§ WHAT TO PRODUCE
Produce an exact transcription of every entry.

═══ GIVEN ENTRIES ═══

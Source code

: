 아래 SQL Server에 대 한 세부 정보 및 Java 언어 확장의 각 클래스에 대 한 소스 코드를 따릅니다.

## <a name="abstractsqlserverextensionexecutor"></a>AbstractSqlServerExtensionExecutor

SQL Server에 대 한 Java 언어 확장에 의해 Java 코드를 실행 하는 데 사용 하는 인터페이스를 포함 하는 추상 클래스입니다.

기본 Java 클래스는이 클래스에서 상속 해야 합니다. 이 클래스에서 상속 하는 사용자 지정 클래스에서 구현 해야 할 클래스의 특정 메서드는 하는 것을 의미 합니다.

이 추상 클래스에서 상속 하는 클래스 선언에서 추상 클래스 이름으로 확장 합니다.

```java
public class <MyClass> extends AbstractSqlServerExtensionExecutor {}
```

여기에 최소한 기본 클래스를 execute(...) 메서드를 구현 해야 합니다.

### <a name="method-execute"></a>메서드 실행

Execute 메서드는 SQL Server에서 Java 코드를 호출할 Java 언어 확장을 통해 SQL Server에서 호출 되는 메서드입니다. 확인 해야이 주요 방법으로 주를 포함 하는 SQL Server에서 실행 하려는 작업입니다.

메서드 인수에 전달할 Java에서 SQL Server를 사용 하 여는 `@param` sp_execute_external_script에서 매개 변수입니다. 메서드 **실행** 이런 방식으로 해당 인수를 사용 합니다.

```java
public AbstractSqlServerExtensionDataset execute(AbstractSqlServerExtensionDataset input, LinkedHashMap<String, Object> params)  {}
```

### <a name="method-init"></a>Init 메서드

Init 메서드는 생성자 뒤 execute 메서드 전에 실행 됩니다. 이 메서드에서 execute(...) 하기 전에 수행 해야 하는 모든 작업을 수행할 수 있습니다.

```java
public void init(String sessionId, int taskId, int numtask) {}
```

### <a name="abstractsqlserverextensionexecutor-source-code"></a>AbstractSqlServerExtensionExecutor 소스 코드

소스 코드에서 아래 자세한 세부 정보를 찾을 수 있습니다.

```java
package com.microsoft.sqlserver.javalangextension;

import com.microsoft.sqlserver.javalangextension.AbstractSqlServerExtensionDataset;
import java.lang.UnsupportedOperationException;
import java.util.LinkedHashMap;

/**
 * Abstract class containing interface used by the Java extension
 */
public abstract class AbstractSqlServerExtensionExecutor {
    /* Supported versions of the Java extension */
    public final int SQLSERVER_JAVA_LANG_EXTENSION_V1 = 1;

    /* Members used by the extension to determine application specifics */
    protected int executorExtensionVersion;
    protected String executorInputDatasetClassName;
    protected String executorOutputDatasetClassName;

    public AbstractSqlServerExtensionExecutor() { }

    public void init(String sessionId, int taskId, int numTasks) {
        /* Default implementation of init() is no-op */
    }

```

═══

§ YOUR SOLUTION
Source code

: 아래 SQL Server에 대 한 세부 정보 및 Java 언어 확장의 각 클래스에 대 한 소스 코드를 따릅니다.

## <a name="abstractsqlserverextensionexecutor"></a>AbstractSqlServerExtensionExecutor

SQL Server에 대 한 Java 언어 확장에 의해 Java 코드를 실행 하는 데 사용 하는 인터페이스를 포함 하는 추상 클래스입니다.

기본 Java 클래스는이 클래스에서 상속 해야 합니다. 이 클래스에서 상속 하는 사용자 지정 클래스에서 구현 해야 할 클래스의 특정 메서드는 하는 것을 의미 합니다.

이 추상 클래스에서 상속 하는 클래스 선언에서 추상 클래스 이름으로 확장 합니다.

```java
public class <MyClass> extends AbstractSqlServerExtensionExecutor {}
```

여기에 최소한 기본 클래스를 execute(...) 메서드를 구현 해야 합니다.

### <a name="method-execute"></a>메서드 실행

Execute 메서드는 SQL Server에서 Java 코드를 호출할 Java 언어 확장을 통해 SQL Server에서 호출 되는 메서드입니다. 확인 해야이 주요 방법으로 주를 포함 하는 SQL Server에서 실행 하려는 작업입니다.

메서드 인수에 전달할 Java에서 SQL Server를 사용 하 여는 `@param` sp_execute_external_script에서 매개 변수입니다. 메서드 **실행** 이런 방식으로 해당 인수를 사용 합니다.

```java
public AbstractSqlServerExtensionDataset execute(AbstractSqlServerExtensionDataset input, LinkedHashMap<String, Object> params)  {}
```

### <a name="method-init"></a>Init 메서드

Init 메서드는 생성자 뒤 execute 메서드 전에 실행 됩니다. 이 메서드에서 execute(...) 하기 전에 수행 해야 하는 모든 작업을 수행할 수 있습니다.

```java
public void init(String sessionId, int taskId, int numtask) {}
```

### <a name="abstractsqlserverextensionexecutor-source-code"></a>AbstractSqlServerExtensionExecutor 소스 코드

소스 코드에서 아래 자세한 세부 정보를 찾을 수 있습니다.

```java
package com.microsoft.sqlserver.javalangextension;

import com.microsoft.sqlserver.javalangextension.AbstractSqlServerExtensionDataset;
import java.lang.UnsupportedOperationException;
import java.util.LinkedHashMap;

/**
 * Abstract class containing interface used by the Java extension
 */
public abstract class AbstractSqlServerExtensionExecutor {
    /* Supported versions of the Java extension */
    public final int SQLSERVER_JAVA_LANG_EXTENSION_V1 = 1;

    /* Members used by the extension to determine application specifics */
    protected int executorExtensionVersion;
    protected String executorInputDatasetClassName;
    protected String executorOutputDatasetClassName;

    public AbstractSqlServerExtensionExecutor() { }

    public void init(String sessionId, int taskId, int numTasks) {
        /* Default implementation of init() is no-op */
    }

```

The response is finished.